Justice’s wife faces new scrutiny for GOP ties
Ginni Thomas reentered headlines in recent weeks when she revealed her attendance at the January 6 “Stop the Steal” rally outside of the White House, while contending that she did not take part in the attack on Congress.
The revelation was shocking given that her husband is expected to remain politically neutral on hot-button issues, and during his recent tenure has been in the position to consider efforts by the Trump campaign to overturn the 2020 election.
It also raised the question as to whether Mr Thomas believes the conspiracies and falsehoods spread by the Trump campaign after Donald Trump’s November 2020 defeat to Joe Biden; such conspiracies have been embraced by many members of the GOP but have yet to gain significant support in GOP congressional leadership; no sitting Supreme Court justice has offered an opinion about the 2020 election or the events of January 6 publicly thus far.
Mr Thomas, however, did have the distinction of being the only justice on the court’s bench to offer the opinion that Donald Trump’s communications should be shielded from the committee investigating the historic siege on the seat of American government.
His wife is known to be a vocal supporter of Mr Trump and has joined efforts through her activist circles to purge the GOP of figures like Adam Kinzinger and Liz Cheney, who denounced the president and supported his impeachment.

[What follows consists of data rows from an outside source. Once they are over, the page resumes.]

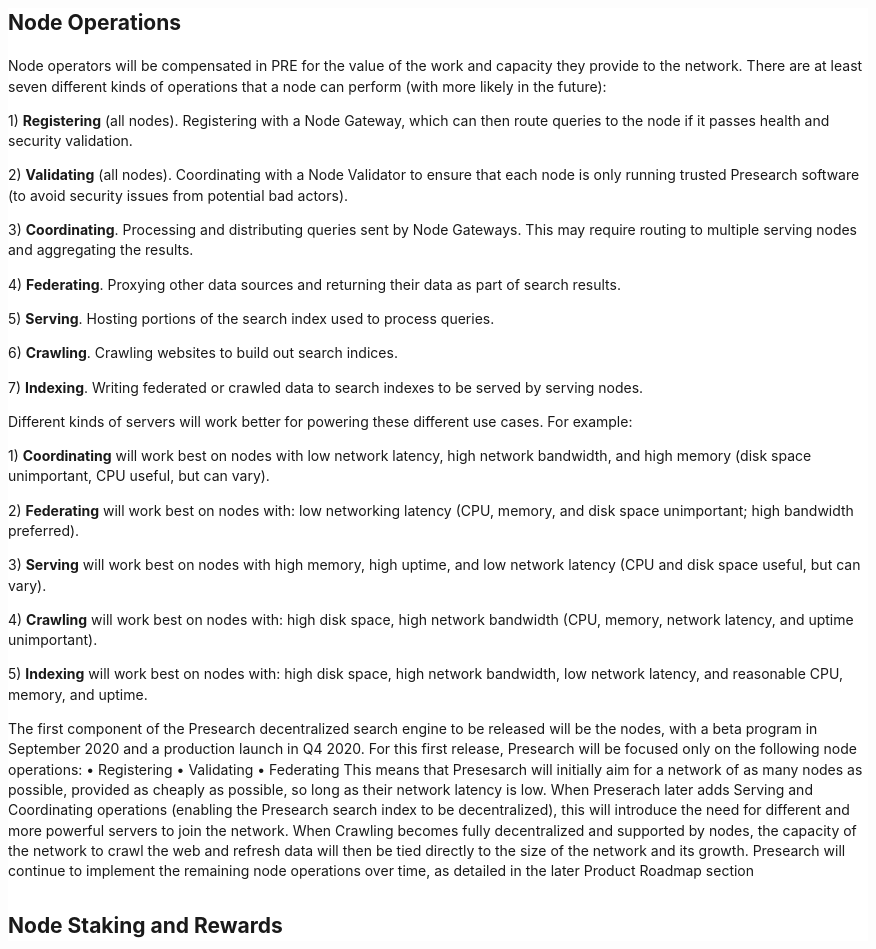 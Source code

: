 ## Node Operations

Node operators will be compensated in PRE for the value of the work and capacity they provide to the network. There are at least seven different kinds of operations that a node can perform (with more likely in the future):&#x20;

1\) **Registering** (all nodes). Registering with a Node Gateway, which can then route queries to the node if it passes health and security validation.&#x20;

2\) **Validating** (all nodes). Coordinating with a Node Validator to ensure that each node is only running trusted Presearch software (to avoid security issues from potential bad actors).&#x20;

3\) **Coordinating**. Processing and distributing queries sent by Node Gateways. This may require routing to multiple serving nodes and aggregating the results.&#x20;

4\) **Federating**. Proxying other data sources and returning their data as part of search results.&#x20;

5\) **Serving**. Hosting portions of the search index used to process queries.&#x20;

6\) **Crawling**. Crawling websites to build out search indices.&#x20;

7\) **Indexing**. Writing federated or crawled data to search indexes to be served by serving nodes.&#x20;

Different kinds of servers will work better for powering these different use cases. For example:&#x20;

1\) **Coordinating** will work best on nodes with low network latency, high network bandwidth, and high memory (disk space unimportant, CPU useful, but can vary).&#x20;

2\) **Federating** will work best on nodes with: low networking latency (CPU, memory, and disk space unimportant; high bandwidth preferred).

&#x20;3\) **Serving** will work best on nodes with high memory, high uptime, and low network latency (CPU and disk space useful, but can vary).&#x20;

4\) **Crawling** will work best on nodes with: high disk space, high network bandwidth (CPU, memory, network latency, and uptime unimportant).&#x20;

5\) **Indexing** will work best on nodes with: high disk space, high network bandwidth, low network latency, and reasonable CPU, memory, and uptime.&#x20;

The first component of the Presearch decentralized search engine to be released will be the nodes, with a beta program in September 2020 and a production launch in Q4 2020. For this first release, Presearch will be focused only on the following node operations: • Registering • Validating • Federating This means that Presesarch will initially aim for a network of as many nodes as possible, provided as cheaply as possible, so long as their network latency is low. When Preserach later adds Serving and Coordinating operations (enabling the Presearch search index to be decentralized), this will introduce the need for different and more powerful servers to join the network. When Crawling becomes fully decentralized and supported by nodes, the capacity of the network to crawl the web and refresh data will then be tied directly to the size of the network and its growth. Presearch will continue to implement the remaining node operations over time, as detailed in the later Product Roadmap section

## Node Staking and Rewards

Now, Ms Thomas’ personal donations to the Trump campaign – more than $2,000 during the 2020 cycle – as well as her more than $10,000 in donations to various congressional Republican campaigns is the subject of a new report from Forbes that questions whether they present “concerns about potential conflicts of interest for her husband”. The numbers were gathered from FEC filings that have been publicly available for some time.

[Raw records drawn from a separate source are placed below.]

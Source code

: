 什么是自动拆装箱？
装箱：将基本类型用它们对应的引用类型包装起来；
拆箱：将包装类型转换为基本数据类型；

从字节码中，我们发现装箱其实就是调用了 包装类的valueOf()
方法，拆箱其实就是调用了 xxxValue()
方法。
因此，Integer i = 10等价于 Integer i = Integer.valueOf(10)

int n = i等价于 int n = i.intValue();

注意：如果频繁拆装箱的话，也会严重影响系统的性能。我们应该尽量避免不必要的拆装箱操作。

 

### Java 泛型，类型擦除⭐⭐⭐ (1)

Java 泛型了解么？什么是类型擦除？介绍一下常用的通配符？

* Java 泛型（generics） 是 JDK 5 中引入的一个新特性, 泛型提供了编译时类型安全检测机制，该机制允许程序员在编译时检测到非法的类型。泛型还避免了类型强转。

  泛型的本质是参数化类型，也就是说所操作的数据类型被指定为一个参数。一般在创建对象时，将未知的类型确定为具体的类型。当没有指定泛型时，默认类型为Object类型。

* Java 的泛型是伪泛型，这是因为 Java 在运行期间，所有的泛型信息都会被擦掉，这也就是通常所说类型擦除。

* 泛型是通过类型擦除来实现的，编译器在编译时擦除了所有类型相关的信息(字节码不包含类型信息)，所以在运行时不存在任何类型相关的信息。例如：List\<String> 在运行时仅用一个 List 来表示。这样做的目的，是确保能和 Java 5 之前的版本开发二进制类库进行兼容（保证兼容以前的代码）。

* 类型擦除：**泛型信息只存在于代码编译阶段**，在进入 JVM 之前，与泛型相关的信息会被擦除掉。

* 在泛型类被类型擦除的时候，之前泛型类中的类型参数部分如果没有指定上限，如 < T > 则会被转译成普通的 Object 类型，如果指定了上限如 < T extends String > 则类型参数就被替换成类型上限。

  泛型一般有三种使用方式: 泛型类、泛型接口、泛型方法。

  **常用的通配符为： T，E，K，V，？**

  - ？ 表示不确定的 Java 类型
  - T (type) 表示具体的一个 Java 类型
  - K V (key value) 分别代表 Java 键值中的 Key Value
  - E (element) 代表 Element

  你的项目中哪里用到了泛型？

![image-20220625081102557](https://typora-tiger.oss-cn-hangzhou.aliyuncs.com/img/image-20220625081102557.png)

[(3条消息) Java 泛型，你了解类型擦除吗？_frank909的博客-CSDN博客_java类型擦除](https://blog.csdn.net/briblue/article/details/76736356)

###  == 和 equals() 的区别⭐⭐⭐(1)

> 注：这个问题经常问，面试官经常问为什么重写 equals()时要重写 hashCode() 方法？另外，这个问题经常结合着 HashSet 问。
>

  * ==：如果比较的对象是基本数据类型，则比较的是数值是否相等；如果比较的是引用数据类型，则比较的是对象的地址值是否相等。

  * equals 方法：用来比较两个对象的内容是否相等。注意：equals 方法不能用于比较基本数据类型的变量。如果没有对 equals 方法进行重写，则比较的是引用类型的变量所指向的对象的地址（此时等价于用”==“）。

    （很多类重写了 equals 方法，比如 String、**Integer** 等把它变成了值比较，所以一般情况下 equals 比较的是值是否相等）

Efforts to judge or oversee the actions of a Supreme Court justice’s spouse are largely uncharted territory and many conservatives have argued that Mr Thomas should be viewed separately from his wife’s far-right activism.

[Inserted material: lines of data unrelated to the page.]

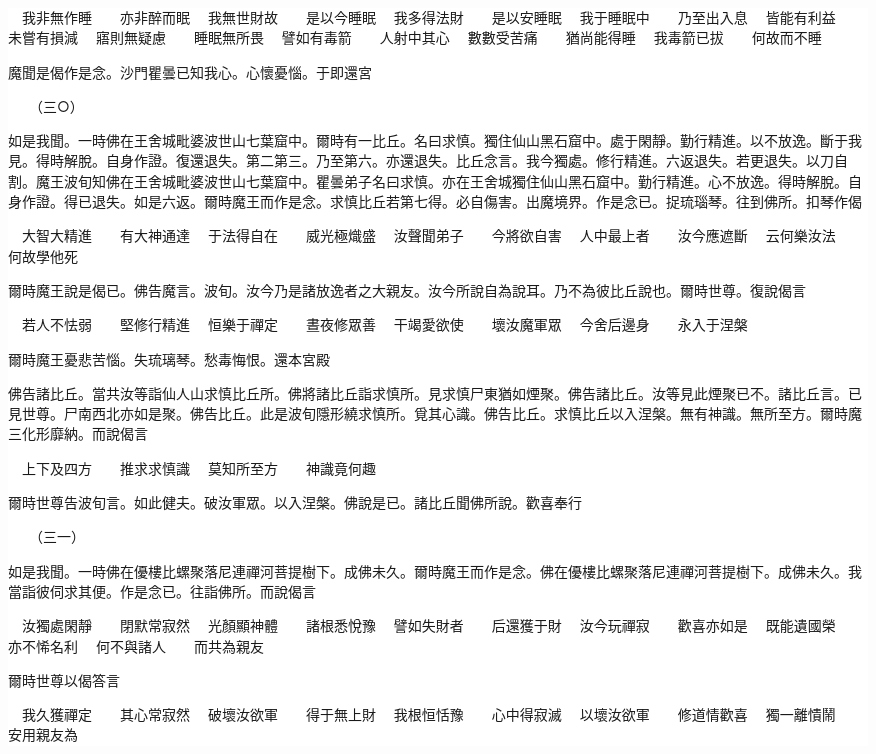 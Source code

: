 　我非無作睡　　亦非醉而眠
　我無世財故　　是以今睡眠
　我多得法財　　是以安睡眠
　我于睡眠中　　乃至出入息
　皆能有利益　　未嘗有損減
　寤則無疑慮　　睡眠無所畏
　譬如有毒箭　　人射中其心
　數數受苦痛　　猶尚能得睡
　我毒箭已拔　　何故而不睡　

魔聞是偈作是念。沙門瞿曇已知我心。心懷憂惱。于即還宮

　　（三○）

如是我聞。一時佛在王舍城毗婆波世山七葉窟中。爾時有一比丘。名曰求慎。獨住仙山黑石窟中。處于閑靜。勤行精進。以不放逸。斷于我見。得時解脫。自身作證。復還退失。第二第三。乃至第六。亦還退失。比丘念言。我今獨處。修行精進。六返退失。若更退失。以刀自割。魔王波旬知佛在王舍城毗婆波世山七葉窟中。瞿曇弟子名曰求慎。亦在王舍城獨住仙山黑石窟中。勤行精進。心不放逸。得時解脫。自身作證。得已退失。如是六返。爾時魔王而作是念。求慎比丘若第七得。必自傷害。出魔境界。作是念已。捉琉瑙琴。往到佛所。扣琴作偈

　大智大精進　　有大神通達
　于法得自在　　威光極熾盛
　汝聲聞弟子　　今將欲自害
　人中最上者　　汝今應遮斷
　云何樂汝法　　何故學他死　

爾時魔王說是偈已。佛告魔言。波旬。汝今乃是諸放逸者之大親友。汝今所說自為說耳。乃不為彼比丘說也。爾時世尊。復說偈言

　若人不怯弱　　堅修行精進
　恒樂于禪定　　晝夜修眾善
　干竭愛欲使　　壞汝魔軍眾
　今舍后邊身　　永入于涅槃　

爾時魔王憂悲苦惱。失琉璃琴。愁毒悔恨。還本宮殿

佛告諸比丘。當共汝等詣仙人山求慎比丘所。佛將諸比丘詣求慎所。見求慎尸東猶如煙聚。佛告諸比丘。汝等見此煙聚已不。諸比丘言。已見世尊。尸南西北亦如是聚。佛告比丘。此是波旬隱形繞求慎所。覓其心識。佛告比丘。求慎比丘以入涅槃。無有神識。無所至方。爾時魔三化形靡納。而說偈言

　上下及四方　　推求求慎識
　莫知所至方　　神識竟何趣　

爾時世尊告波旬言。如此健夫。破汝軍眾。以入涅槃。佛說是已。諸比丘聞佛所說。歡喜奉行

　　（三一）

如是我聞。一時佛在優樓比螺聚落尼連禪河菩提樹下。成佛未久。爾時魔王而作是念。佛在優樓比螺聚落尼連禪河菩提樹下。成佛未久。我當詣彼伺求其便。作是念已。往詣佛所。而說偈言

　汝獨處閑靜　　閉默常寂然
　光顏顯神體　　諸根悉悅豫
　譬如失財者　　后還獲于財
　汝今玩禪寂　　歡喜亦如是
　既能遺國榮　　亦不悕名利
　何不與諸人　　而共為親友　

爾時世尊以偈答言

　我久獲禪定　　其心常寂然
　破壞汝欲軍　　得于無上財
　我根恒恬豫　　心中得寂滅
　以壞汝欲軍　　修道情歡喜
　獨一離憒鬧　　安用親友為　
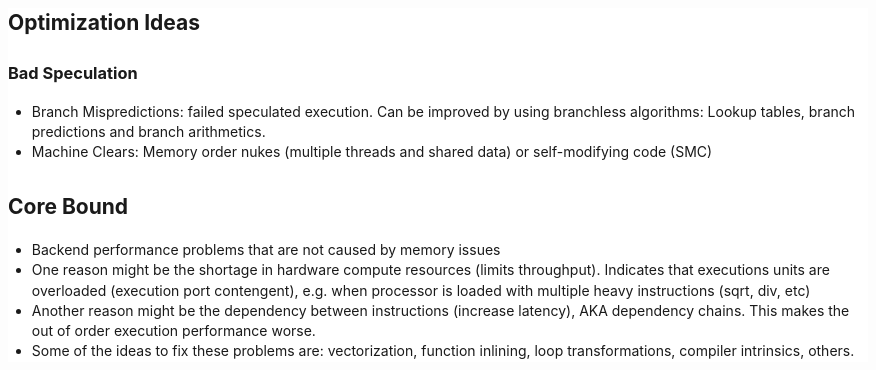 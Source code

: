 ## Optimization Ideas
### Bad Speculation
- Branch Mispredictions: failed speculated execution. Can be improved by using branchless algorithms: Lookup tables, branch predictions and branch arithmetics.
- Machine Clears: Memory order nukes (multiple threads and shared data) or self-modifying code (SMC)
## Core Bound
- Backend performance problems that are not caused by memory issues
- One reason might be the shortage in hardware compute resources (limits throughput). Indicates that executions units are overloaded (execution port contengent), e.g. when processor is loaded with multiple heavy instructions (sqrt, div, etc)
- Another reason might be the dependency between instructions (increase latency), AKA dependency chains. This makes the out of order execution performance worse.
- Some of the ideas to fix these problems are: vectorization, function inlining, loop transformations, compiler intrinsics, others.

Some legal experts have raised the question as to whether Mr Thomas should be forced to recuse himself from cases that relate to issues his wife advocates for or against.
“Virginia Thomas should be able to back whatever causes motivate her. The problem is that Justice Thomas continues to participate in cases related to her political activities,” Steven Lubet, professor of legal ethics at Northwestern University Law School, told The Hill in a statement. “He is the one whose conduct should be questioned.”
Mr Thomas is currently hospitalised with an infection; little is known of his condition but a spokesperson for the Supreme Court has declared that Mr Thomas tested negative for Covid-19.